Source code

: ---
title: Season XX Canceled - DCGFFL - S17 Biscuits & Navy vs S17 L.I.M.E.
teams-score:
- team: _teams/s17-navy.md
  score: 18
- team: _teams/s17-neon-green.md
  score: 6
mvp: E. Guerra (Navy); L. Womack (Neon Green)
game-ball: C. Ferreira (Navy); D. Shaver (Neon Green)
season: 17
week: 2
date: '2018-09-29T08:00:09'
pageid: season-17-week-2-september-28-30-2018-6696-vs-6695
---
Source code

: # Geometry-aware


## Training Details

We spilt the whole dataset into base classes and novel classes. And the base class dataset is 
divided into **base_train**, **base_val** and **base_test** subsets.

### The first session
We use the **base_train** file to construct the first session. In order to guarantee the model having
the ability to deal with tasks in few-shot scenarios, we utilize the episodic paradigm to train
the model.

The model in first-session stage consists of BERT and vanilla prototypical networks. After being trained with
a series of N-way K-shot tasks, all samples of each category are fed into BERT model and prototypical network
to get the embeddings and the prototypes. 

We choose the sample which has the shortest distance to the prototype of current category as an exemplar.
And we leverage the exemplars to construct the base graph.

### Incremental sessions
******
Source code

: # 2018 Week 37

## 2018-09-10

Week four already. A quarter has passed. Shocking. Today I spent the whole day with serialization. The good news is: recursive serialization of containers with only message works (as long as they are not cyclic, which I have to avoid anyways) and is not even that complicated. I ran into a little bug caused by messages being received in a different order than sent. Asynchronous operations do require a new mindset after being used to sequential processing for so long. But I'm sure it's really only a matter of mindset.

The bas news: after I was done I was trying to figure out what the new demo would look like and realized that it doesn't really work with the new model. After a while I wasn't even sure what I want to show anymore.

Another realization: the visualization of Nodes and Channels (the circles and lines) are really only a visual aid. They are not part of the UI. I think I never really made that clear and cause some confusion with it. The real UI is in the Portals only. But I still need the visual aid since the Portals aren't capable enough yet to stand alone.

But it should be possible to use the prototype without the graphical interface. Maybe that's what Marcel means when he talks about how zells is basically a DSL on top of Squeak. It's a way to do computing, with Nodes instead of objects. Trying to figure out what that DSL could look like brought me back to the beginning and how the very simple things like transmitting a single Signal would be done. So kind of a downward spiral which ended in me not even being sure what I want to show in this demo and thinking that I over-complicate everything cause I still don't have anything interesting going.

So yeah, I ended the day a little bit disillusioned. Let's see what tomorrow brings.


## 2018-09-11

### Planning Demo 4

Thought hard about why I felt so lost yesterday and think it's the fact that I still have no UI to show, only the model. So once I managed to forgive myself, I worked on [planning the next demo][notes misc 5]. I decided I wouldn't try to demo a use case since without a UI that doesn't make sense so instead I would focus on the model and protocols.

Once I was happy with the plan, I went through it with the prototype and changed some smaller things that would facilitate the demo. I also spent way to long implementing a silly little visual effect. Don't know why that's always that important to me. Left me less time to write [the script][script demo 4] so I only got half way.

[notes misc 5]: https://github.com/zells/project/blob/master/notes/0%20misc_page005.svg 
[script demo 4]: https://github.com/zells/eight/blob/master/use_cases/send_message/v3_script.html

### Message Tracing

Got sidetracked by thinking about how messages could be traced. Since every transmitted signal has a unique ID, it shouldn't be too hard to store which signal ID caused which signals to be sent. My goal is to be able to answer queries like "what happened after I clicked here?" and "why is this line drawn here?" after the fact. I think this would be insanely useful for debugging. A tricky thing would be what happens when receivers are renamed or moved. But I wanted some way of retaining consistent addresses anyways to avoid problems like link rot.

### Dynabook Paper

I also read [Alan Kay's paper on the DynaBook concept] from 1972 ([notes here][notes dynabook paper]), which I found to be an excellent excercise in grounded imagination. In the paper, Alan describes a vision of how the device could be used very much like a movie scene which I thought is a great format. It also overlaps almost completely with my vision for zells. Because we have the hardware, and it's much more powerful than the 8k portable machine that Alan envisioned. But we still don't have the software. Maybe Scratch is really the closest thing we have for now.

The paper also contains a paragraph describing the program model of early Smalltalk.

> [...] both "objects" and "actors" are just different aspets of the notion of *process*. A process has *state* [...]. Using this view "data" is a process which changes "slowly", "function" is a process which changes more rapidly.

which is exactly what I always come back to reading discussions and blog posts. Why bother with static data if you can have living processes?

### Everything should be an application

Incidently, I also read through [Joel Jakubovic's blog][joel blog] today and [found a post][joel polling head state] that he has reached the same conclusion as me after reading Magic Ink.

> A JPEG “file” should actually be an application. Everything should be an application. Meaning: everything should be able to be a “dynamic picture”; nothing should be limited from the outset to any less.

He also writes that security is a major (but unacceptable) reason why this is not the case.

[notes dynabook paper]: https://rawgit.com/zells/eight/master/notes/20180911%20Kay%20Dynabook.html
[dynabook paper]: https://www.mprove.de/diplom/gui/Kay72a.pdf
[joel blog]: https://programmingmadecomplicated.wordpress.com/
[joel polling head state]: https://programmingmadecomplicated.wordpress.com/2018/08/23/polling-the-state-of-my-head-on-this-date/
******
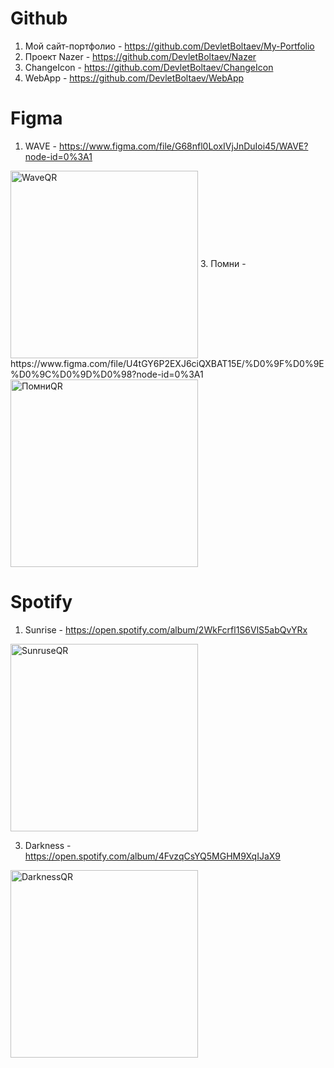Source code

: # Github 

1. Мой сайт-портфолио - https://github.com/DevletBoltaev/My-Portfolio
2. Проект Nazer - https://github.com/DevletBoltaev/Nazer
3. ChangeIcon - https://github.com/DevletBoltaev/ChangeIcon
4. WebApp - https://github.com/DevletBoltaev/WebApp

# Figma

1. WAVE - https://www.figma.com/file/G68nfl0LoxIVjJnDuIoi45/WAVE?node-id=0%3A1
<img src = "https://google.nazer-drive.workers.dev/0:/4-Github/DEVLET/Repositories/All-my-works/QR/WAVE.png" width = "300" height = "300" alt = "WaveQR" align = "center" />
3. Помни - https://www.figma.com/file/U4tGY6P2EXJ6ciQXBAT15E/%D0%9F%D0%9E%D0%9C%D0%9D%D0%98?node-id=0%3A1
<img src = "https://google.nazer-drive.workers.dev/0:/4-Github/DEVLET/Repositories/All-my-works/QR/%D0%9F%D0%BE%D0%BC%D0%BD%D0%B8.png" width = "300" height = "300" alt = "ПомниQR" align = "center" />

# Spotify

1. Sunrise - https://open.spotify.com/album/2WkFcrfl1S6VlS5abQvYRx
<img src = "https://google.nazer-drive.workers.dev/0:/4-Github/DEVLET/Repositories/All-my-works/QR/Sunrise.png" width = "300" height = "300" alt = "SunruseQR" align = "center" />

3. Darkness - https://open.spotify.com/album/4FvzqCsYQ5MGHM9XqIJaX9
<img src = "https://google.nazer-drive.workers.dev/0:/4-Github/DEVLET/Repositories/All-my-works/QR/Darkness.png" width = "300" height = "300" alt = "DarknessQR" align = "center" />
******
- _Task_: For the word "doesn", say how many lines of the listing contain it; give the number alone.

- _Task solution_: 2